夜深。坐在校门外的小旅馆的沙发上等妈妈。
清冷又混浊的雾霾天,别说天空,就连远处走来的陌生人的脸都是模糊的。不喜欢这个城市的天空,永远混沌,遮住了一切可以发光的东西。月亮,星星,飞机的前灯,就连路灯都是灰蒙蒙的。记忆中家乡的天是干净的蓝,只要抬头,就有无限的广阔与悠长。
妈妈穿一身剪裁得体的黑色风衣,头发烫的蓬蓬的,带着精致的水滴状耳环。但出差在外,总能感觉扑面而来的一身疲倦。深夜十点,我们坐在唯一开门的一家嘈杂喧闹的小饭店里吃纸包鱼。旁边两桌不时传来一阵不知天高地厚的醉笑,手里的筛子在桌子上落下,发出清晰又刺耳的砰砰声。我和妈妈性格相似,厌恶人多,厌恶嘈杂,但此刻也只能拼命忍住心里的不适,把心思放到与对方身上。
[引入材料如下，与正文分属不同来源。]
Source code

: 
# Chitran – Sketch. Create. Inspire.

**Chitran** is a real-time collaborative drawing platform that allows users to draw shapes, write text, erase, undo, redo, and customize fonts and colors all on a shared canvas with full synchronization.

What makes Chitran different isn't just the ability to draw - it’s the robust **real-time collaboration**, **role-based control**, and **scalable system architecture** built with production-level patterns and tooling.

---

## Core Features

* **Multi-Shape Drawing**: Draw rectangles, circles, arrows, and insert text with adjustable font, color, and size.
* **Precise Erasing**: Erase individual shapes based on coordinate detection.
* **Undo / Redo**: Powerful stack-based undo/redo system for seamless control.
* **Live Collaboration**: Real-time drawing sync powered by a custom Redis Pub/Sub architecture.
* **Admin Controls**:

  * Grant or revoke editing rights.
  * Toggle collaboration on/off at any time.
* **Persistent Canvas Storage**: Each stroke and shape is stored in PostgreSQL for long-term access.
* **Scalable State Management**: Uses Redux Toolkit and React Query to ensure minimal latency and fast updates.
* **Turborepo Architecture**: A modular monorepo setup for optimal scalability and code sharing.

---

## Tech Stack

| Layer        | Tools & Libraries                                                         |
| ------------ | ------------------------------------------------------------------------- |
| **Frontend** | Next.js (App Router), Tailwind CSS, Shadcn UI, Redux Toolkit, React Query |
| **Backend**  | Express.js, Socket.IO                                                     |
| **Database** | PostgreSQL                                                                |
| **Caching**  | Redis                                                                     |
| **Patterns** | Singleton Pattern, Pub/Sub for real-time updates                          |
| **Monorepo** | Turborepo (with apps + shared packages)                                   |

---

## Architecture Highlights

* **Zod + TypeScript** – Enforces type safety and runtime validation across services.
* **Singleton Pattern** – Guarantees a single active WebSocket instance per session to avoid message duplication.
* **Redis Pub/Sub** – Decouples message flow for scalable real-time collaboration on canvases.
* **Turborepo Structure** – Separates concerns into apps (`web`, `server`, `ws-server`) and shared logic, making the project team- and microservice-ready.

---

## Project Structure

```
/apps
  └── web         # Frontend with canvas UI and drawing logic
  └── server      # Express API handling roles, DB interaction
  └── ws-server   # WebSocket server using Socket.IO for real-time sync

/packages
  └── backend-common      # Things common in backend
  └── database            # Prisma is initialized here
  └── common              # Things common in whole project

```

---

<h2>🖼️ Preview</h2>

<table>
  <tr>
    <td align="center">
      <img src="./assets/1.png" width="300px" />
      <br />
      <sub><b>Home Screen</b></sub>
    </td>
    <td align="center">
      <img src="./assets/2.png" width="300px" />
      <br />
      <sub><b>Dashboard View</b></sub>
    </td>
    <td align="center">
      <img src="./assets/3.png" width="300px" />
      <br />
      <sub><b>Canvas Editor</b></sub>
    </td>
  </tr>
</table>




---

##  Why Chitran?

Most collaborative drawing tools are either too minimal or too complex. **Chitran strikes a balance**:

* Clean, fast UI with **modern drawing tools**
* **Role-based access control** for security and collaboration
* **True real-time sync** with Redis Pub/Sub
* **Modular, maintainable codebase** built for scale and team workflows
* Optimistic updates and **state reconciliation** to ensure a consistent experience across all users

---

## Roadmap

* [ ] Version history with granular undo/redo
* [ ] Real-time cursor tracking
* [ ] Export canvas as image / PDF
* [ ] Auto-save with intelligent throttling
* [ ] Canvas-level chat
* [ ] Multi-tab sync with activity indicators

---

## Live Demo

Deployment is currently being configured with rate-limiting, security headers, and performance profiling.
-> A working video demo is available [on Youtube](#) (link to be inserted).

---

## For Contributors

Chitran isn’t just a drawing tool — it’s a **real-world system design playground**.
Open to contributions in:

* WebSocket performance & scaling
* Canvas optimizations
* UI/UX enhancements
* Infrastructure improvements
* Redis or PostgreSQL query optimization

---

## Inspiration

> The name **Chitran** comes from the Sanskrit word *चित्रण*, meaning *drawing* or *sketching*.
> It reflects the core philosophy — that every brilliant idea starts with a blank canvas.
久违的深度对话,她说,我听。她说工作上遇到的难堪与疑惑,也说会议上得到的好评与鼓励,举手投足间夹杂着疲惫,但眼神依旧神采奕奕。她在工作中得到了自信与沉淀,我为她感到高兴。我也说,说最近一段时间的学习工作成果,有时也会帮她分析一些遇到的问题。长时间的自我封闭,这样能够交心的谈话让我放松。很多情况下,不是我不想说,只是找不到对手。
回到干净整洁的小旅馆已经很晚。这样的地方却总是太过整齐划一而给人一种冷冰冰的感觉。买一朵玫瑰,一大包零食,一杯奶茶回来,堆放到桌子上。再把装在袋子里的洗漱用品和换洗衣物全部倒出,挂在衣架和椅背上。等到一切开始有点乱糟糟的时候,才有了烟火气。妈妈太过疲惫,匆匆洗漱就很快入睡。我看着她不复少女般苗条的背影,有点心疼,却也无力替她承担。要强的我们只会把最脆弱的一面留给自己看。
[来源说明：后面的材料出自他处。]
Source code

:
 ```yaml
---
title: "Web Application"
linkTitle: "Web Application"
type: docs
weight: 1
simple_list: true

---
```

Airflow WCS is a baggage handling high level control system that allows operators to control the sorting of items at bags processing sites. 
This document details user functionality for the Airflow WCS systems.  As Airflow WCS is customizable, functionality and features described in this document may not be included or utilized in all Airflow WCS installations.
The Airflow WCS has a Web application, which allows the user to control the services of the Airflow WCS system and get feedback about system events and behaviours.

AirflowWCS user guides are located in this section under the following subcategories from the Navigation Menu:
凌晨5点45,自然睁眼。即使是在小旅馆,生物钟还是那么准时。黑暗中听到床那边传来的呼吸声,心里很安定。然后重新闭上眼睛。只要她在身边,我就可以不用再佯装坚强。这一觉睡了很久,中间起来上厕所,然后再飞奔回被子里。偶然瞥见镜子里睡得水肿的双眼,里面满满是撒娇的幸福感。迷糊中,听到妈妈起身洗漱收拾的簌簌声,微信电话的工作声,电视里人物的对话声,我把被子往上拉一拉,毫无戒备地继续入睡。睡得饿醒,就在洁白的床单上半坐起来,撕开床头放的零食大口食用。甜的是棉花糖,咸的是雪饼,还有大包的饼干和小面包,再咕噜咕噜灌一大口矿泉水,这是只有在妈妈身边才会发生的任性时刻。不用考虑形象不整,不用在意别人看法,邋邋遢遢的才是真实的我。
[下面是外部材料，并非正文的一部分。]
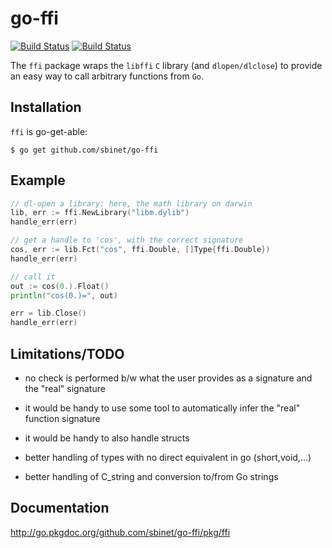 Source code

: go-ffi
======

[![Build Status](https://drone.io/github.com/sbinet/go-ffi/status.png)](https://drone.io/github.com/sbinet/go-ffi/latest)
[![Build Status](https://secure.travis-ci.org/sbinet/go-ffi.png)](http://travis-ci.org/sbinet/go-ffi)

The ``ffi`` package wraps the ``libffi`` ``C`` library (and ``dlopen/dlclose``) to provide an easy way to call arbitrary functions from ``Go``.

Installation
------------

``ffi`` is go-get-able:

```
$ go get github.com/sbinet/go-ffi
```

Example
-------

``` go
// dl-open a library: here, the math library on darwin
lib, err := ffi.NewLibrary("libm.dylib")
handle_err(err)

// get a handle to 'cos', with the correct signature
cos, err := lib.Fct("cos", ffi.Double, []Type{ffi.Double})
handle_err(err)

// call it
out := cos(0.).Float()
println("cos(0.)=", out)

err = lib.Close()
handle_err(err)
```

Limitations/TODO
-----------------

- no check is performed b/w what the user provides as a signature and the "real" signature

- it would be handy to use some tool to automatically infer the "real" function signature

- it would be handy to also handle structs

- better handling of types with no direct equivalent in go
  (short,void,...)

- better handling of C_string and conversion to/from Go strings

Documentation
-------------

http://go.pkgdoc.org/github.com/sbinet/go-ffi/pkg/ffi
站在公交站牌前,目送她上车,看着她刷卡、落座,乘车离开。就像多年来每次她在我身后我离开,带着说不出口的牵挂和不舍。她对我说,自从选择了离家求学的那天,就注定聚少离多。上天是公平的,我依旧需要时间适应。没有她的日子,我也会好好照顾自己。很快,我就可以回家了,回去那个包容我一切的地方,做回一个孩子。